Temple from Templum is the same word as the Greek temenos, from temnw to cut off, means to separate some special place from the rest of the land. Usually religion rites were held outside the temple in front of the temple at an altar. With a few exceptions (for example temple to Apollo on Delos) most temples face east as the priests faced the direction of the rising sun when making offerings to the gods.
A shrine is stronger than a tower to save, A shield that none may cleave. Aeschylus The Suppliants
Persons were protected in the sacred space of the Temenos, they could not be taken out without their will. They enjoyed the right of asylia (or today asylum, from sylan “to steal”, ) (the right not to be taken or stolen out).
Doric Temples
Greek Doric temples have usually a pattern under the pediment known as triglyphs (three cuttings) and metopes. The triglyphs alternate with the metopes across the front of the temple. Triglyphs have three parts, and then in between the triglyphs are the metopes. The frieze often was an alternating set of triglyphs and metopes.
The Doric and Ionic Order are the main structural systems of Greeks temples (type of column, decoration, etc). The third so-called Corinthian Order is similar to the Ionic Order with differences mainly in the column decoration.
Doric Order
Wishing to set up columns in that temple, but not having rules for their symmetry, and being in search of some way by which they could render them fit to bear a load and also of a satisfactory beauty of appearance, they measured the imprint of a man’s foot and compared this with his height. On finding that, in a man, the foot was one sixth of the height, they applied the same principle to the column, and reared the shaft, including the capital, to a height six times its thickness at its base. Thus the Doric column, as used in buildings, began to exhibit the proportions, strength, and beauty of the body of a man. Vitruvius.
The Doric order mainly used by the Dorians (southern Italy and Sicily “Magna Graecia”) and in Athens (Parthenon). Some characteristic elements are the triglyphs and metopes and the column capitals ( with the convex echinus and the square abacus)
The Doric columns are carved with channels called flutes (usually 20) these channels meet in sharp ridges (so called arrises) whereas in the Ionic order they are separated by bands (fillets) and the flutes are deeper.
A characteristic elements of the Doric order: the Triglyphs and the usually decorated Metopes
(Parthenon Example), Mainland Greece and Magna Graecia (Italy), No column base like in Ionic or Corinthian Order.
Ionic Order
Just so afterwards, when they desired to construct a temple to Diana in a new style of beauty, they translated these footprints into terms characteristic of the slenderness of women, and thus first made a column the thickness of which was only one eighth of its height, so that it might have a taller look. At the foot they substituted the base in place of a shoe; in the capital they placed the volutes, hanging down at the right and left like curly ringlets, and ornamented its front with cymatia and with festoons of fruit arranged in place of hair, while they brought the flutes down the whole shaft, falling like the folds in the robes worn by matrons Vitruvius
The architrave (less massive than in the Doric order) divided in three bands (fasciae). The entablature divided in the architrave, the frieze and the cornice. In the Ionic order the columns rest on a base whereas in the Doric order they are directly on the crepidoma.

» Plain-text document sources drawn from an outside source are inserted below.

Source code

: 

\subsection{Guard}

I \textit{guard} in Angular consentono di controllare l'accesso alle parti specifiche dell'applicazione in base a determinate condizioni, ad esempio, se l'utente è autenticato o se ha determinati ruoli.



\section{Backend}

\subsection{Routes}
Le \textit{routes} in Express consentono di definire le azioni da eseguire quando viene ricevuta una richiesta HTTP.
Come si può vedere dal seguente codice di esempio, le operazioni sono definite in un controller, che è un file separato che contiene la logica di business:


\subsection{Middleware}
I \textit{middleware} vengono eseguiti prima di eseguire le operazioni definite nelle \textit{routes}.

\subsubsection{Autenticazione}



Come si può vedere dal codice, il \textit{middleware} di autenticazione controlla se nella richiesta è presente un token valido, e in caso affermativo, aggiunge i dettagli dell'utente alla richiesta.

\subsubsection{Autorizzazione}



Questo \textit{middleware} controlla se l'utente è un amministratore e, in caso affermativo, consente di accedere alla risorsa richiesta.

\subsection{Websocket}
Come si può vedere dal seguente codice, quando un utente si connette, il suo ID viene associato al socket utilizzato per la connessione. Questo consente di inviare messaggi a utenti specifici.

Attic Base of a Ionic column.
Ionic Column: Volute with the spiral that ends in a circle, the so-called “eye” The column fluted with usually 24 flutes “a” deeper than in the Doric order, separated by a thin bands (fillets, “b”). The volute rests on the echinus decorated with the egg-and-dart ornaments.
(Erechtheion Example). Associated with Asia Minor.
Corinthian Order
The third order, called Corinthian, is an imitation of the slenderness of a maiden; for the outlines and limbs of maidens, being more slender on account of their tender years, admit of prettier effect in the way of adornment.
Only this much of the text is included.